Georgia Panagiotakos, PhD


The overarching goal of our research program is to identify and characterize cellular and molecular processes, driven by changes in electrical activity and calcium signaling, that underlie the generation of distinct types of neurons during the development of the mammalian brain. My lab employs a variety of approaches to explore how immature, undifferentiated neural progenitor cells integrate intrinsic and extrinsic signals to commit to specific neuronal fates, such as the different types of excitatory cells inhabiting the cerebral cortex. These techniques include in utero electroporation, neuroanatomical tracing, voltage and calcium imaging, biochemical and genetic tools, RNA sequencing and single cell analyses.
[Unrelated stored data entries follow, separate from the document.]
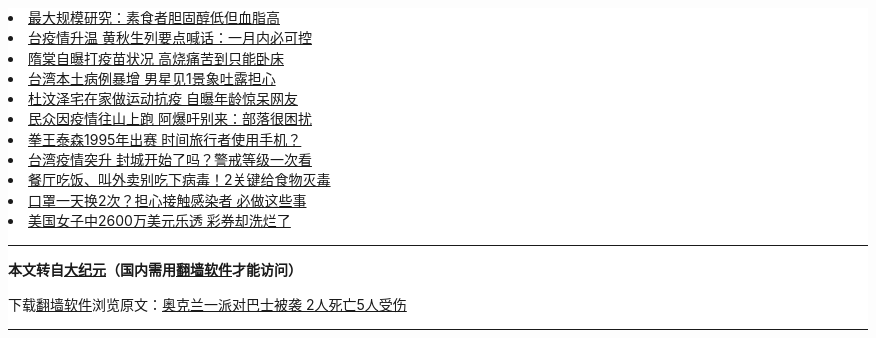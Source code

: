 <li><a href="https://github.com/yudwda350/djy/blob/master/gb/21/5/16/n12954181.md#1">最大规模研究：素食者胆固醇低但血脂高</a></li>
<li><a href="https://github.com/yudwda350/djy/blob/master/gb/21/5/16/n12954101.md#1">台疫情升温 黄秋生列要点喊话：一月内必可控</a></li>
<li><a href="https://github.com/yudwda350/djy/blob/master/gb/21/5/16/n12953857.md#1">隋棠自曝打疫苗状况 高烧痛苦到只能卧床</a></li>
<li><a href="https://github.com/yudwda350/djy/blob/master/gb/21/5/16/n12952898.md#1">台湾本土病例暴增 男星见1景象吐露担心</a></li>
<li><a href="https://github.com/yudwda350/djy/blob/master/gb/21/5/17/n12956410.md#1">杜汶泽宅在家做运动抗疫 自曝年龄惊呆网友</a></li>
<li><a href="https://github.com/yudwda350/djy/blob/master/gb/21/5/17/n12954655.md#1">民众因疫情往山上跑 阿爆吁别来：部落很困扰</a></li>
<li><a href="https://github.com/yudwda350/djy/blob/master/gb/21/5/16/n12953088.md#1">拳王泰森1995年出赛 时间旅行者使用手机？</a></li>
<li><a href="https://github.com/yudwda350/djy/blob/master/gb/21/5/17/n12954344.md#1">台湾疫情突升 封城开始了吗？警戒等级一次看</a></li>
<li><a href="https://github.com/yudwda350/djy/blob/master/gb/21/1/26/n12712049.md#1">餐厅吃饭、叫外卖别吃下病毒！2关键给食物灭毒</a></li>
<li><a href="https://github.com/yudwda350/djy/blob/master/gb/21/5/17/n12956077.md#1">口罩一天换2次？担心接触感染者 必做这些事</a></li>
<li><a href="https://github.com/yudwda350/djy/blob/master/gb/21/5/16/n12953268.md#1">美国女子中2600万美元乐透 彩券却洗烂了</a></li>
<hr>

<strong>本文转自<a href="https://www.epochtimes.com">大纪元</a>（国内需用<a href="https://github.com/hhpibc3339/www/blob/master/README.md#8">翻墙软件</a>才能访问）</strong><p>下载<a href="https://github.com/hhpibc3339/www/blob/master/README.md#8">翻墙软件</a>浏览原文：<a href="https://www.epochtimes.com/gb/21/5/19/n12959685.htm">奥克兰一派对巴士被袭 2人死亡5人受伤</a></p><hr>

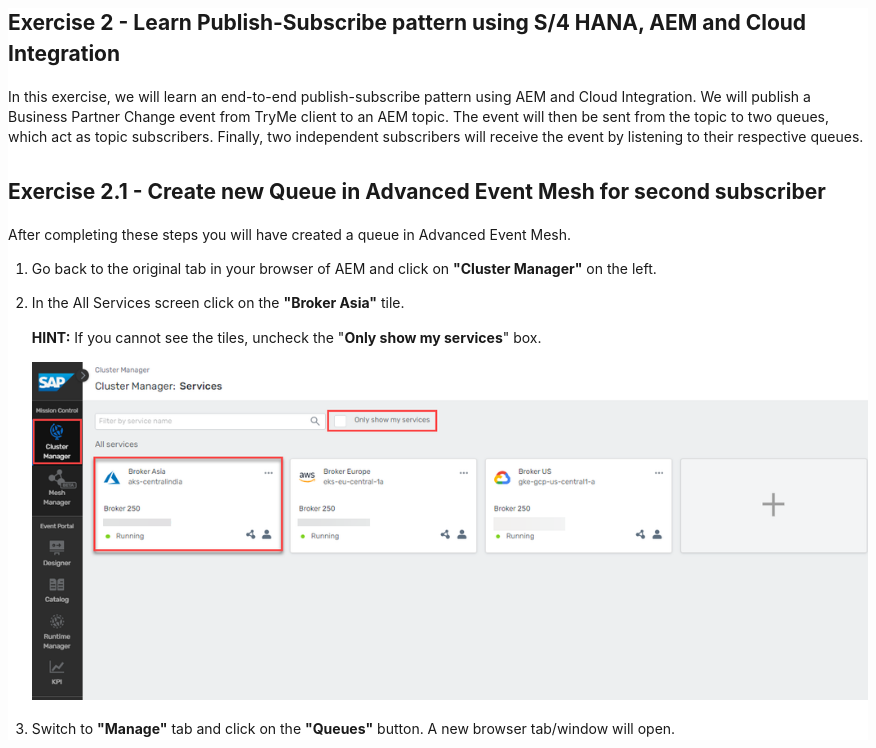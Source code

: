 ## Exercise 2 - Learn Publish-Subscribe pattern using S/4 HANA, AEM and Cloud Integration
In this exercise, we will learn an end-to-end publish-subscribe pattern using AEM and Cloud Integration. We will publish a Business Partner Change event from TryMe client to an AEM topic. The event will then be sent from the topic to two queues, which act as topic subscribers. Finally, two independent subscribers will receive the event by listening to their respective queues.

## Exercise 2.1 - Create new Queue in Advanced Event Mesh for second subscriber
After completing these steps you will have created a queue in Advanced Event Mesh.

1. Go back to the original tab in your browser of AEM and click on **"Cluster Manager"** on the left.
2. In the All Services screen click on the **"Broker Asia"** tile.

	**HINT:** If you cannot see the tiles, uncheck the "**Only show my services**" box.

	![](./images/ex3-1.png)

3. Switch to **"Manage"** tab and click on the **"Queues"** button. A new browser tab/window will open.
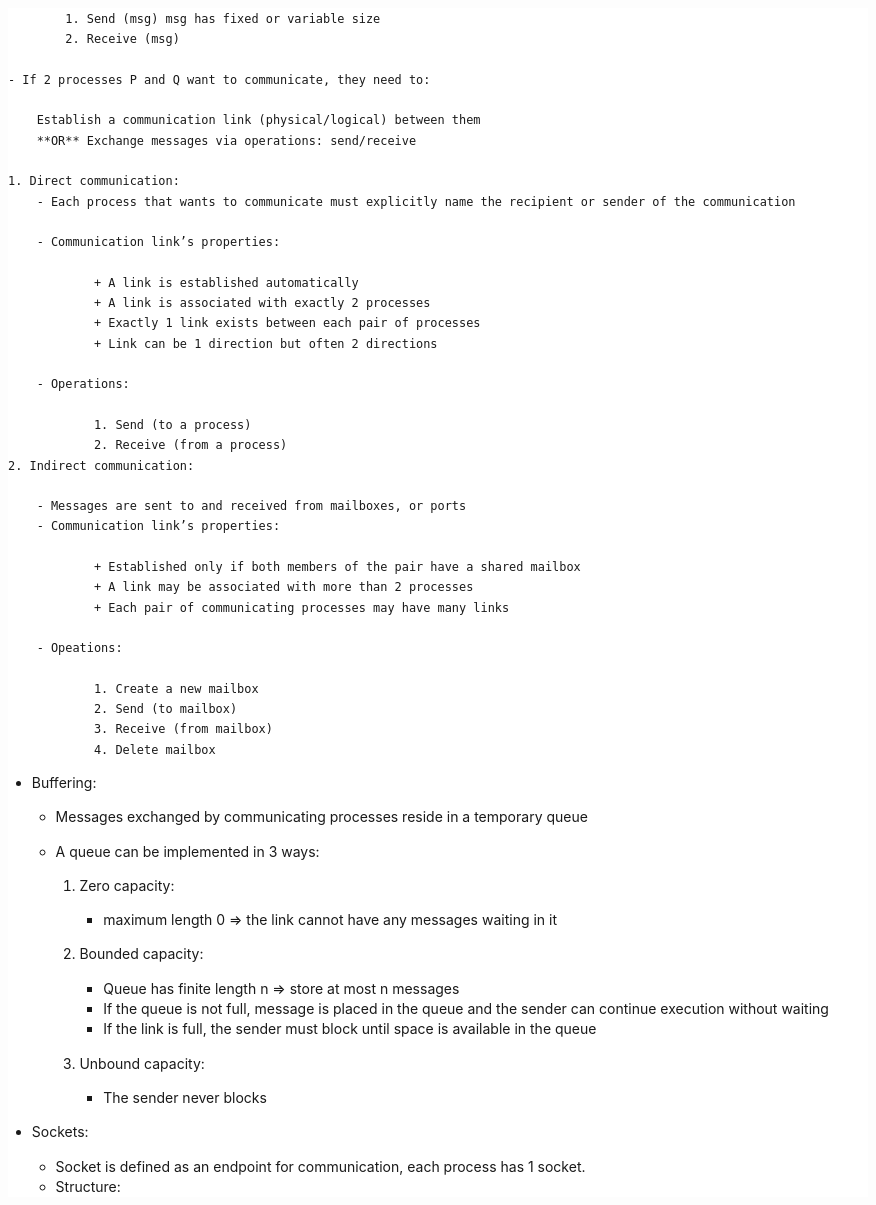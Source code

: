             1. Send (msg) msg has fixed or variable size
            2. Receive (msg)
    
    - If 2 processes P and Q want to communicate, they need to:

        Establish a communication link (physical/logical) between them
        **OR** Exchange messages via operations: send/receive

    1. Direct communication: 
        - Each process that wants to communicate must explicitly name the recipient or sender of the communication

        - Communication link’s properties:

                + A link is established automatically 
                + A link is associated with exactly 2 processes
                + Exactly 1 link exists between each pair of processes
                + Link can be 1 direction but often 2 directions 
        
        - Operations:

                1. Send (to a process)
                2. Receive (from a process)
    2. Indirect communication:

        - Messages are sent to and received from mailboxes, or ports    
        - Communication link’s properties:

                + Established only if both members of the pair have a shared mailbox
                + A link may be associated with more than 2 processes
                + Each pair of communicating processes may have many links
        
        - Opeations:

                1. Create a new mailbox
                2. Send (to mailbox)
                3. Receive (from mailbox)
                4. Delete mailbox

- Buffering:
    -  Messages exchanged by communicating processes reside in a temporary queue
    - A queue can be implemented in 3 ways:

        1. Zero capacity: 
            - maximum length 0 => the link cannot have any messages waiting in it
        
        2. Bounded capacity:
            - Queue has finite length n ⇒ store at most n messages
            - If the queue is not full, message is placed in the queue and the sender can continue execution without waiting
            - If the link is full, the sender must block until space is available in the queue 

        3. Unbound capacity:
            - The sender never blocks

- Sockets:
    - Socket is defined as an endpoint for communication, each process has 1 socket.
    - Structure:
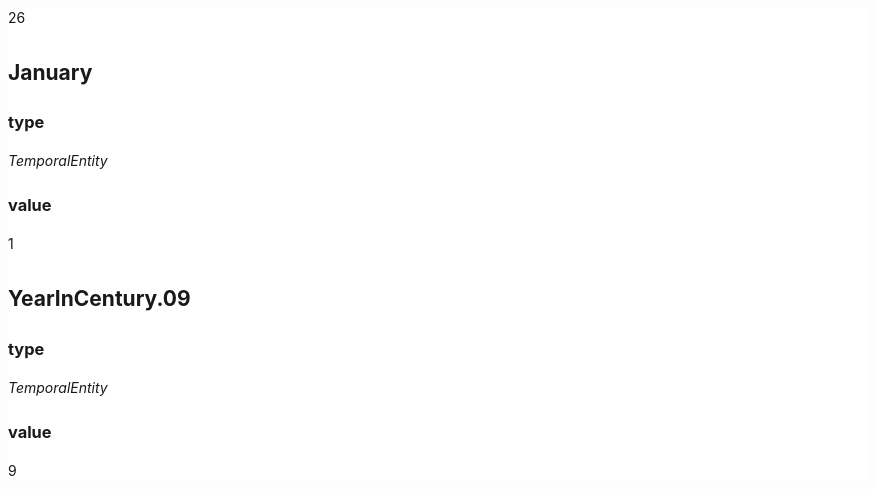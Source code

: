 26

## January

### type


*TemporalEntity*

### value


1

## YearInCentury.09

### type


*TemporalEntity*

### value


9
Normal neurogenesis, the process by which new neurons are born and integrated into the developing brain, encompasses a series of precisely timed events. These cellular processes are essential both for generating neurons of the correct type in the appropriate place and time, and for ensuring that these new neurons properly connect to one another to form circuits that control behavior. When any of these processes go awry, the consequences on brain function can manifest as neurodevelopmental disorders like mental retardation, learning disabilities, and autism. In the normal developing brain, newborn neurons first arise from the division of less specialized cells known as neural stem or progenitor cells. During this process of differentiation, a young neuron acquires its fate, which includes a number of individual properties such as its gene expression, migration to its final position, its patterns of electrical activity, and its axonal projections. The acquisition of neuronal identity is in part regulated by subtype-specific transcriptional programs. Electrical activity and downstream calcium signaling cascades have also been shown to regulate processes involved in the development of specific brain circuits. The interaction of extrinsic electrical signals with the intrinsic regulation of the transcriptional programs specifying neuronal differentiation, however, remains unclear. The work in my lab is thus aimed at understanding two fundamental questions:

- What are the specific mechanisms through which electrical activity in early brain development gets converted into long term changes in progenitor cells to regulate commitment to a specific neuronal identity?

- How do altered patterns of electrical activity in developing brain circuits disrupt neuronal differentiation to give rise to psychiatric disorders?

Our research will allow us to draw conclusions about the role of specific ion channels and calcium signaling proteins in molecular and cellular events that regulate the development of specific neuronal subtypes. Understanding how young neurons in the normal brain choose their fate will also allow us to understand how and why that choice can go wrong to give rise to neurodevelopmental disorders. Mutations in calcium channels and related calcium signaling proteins have been associated with a number of neuropsychiatric disorders, including autism, schizophrenia and bipolar disorder, making them a particularly interesting target for investigation in the context of normal and abnormal cortical development.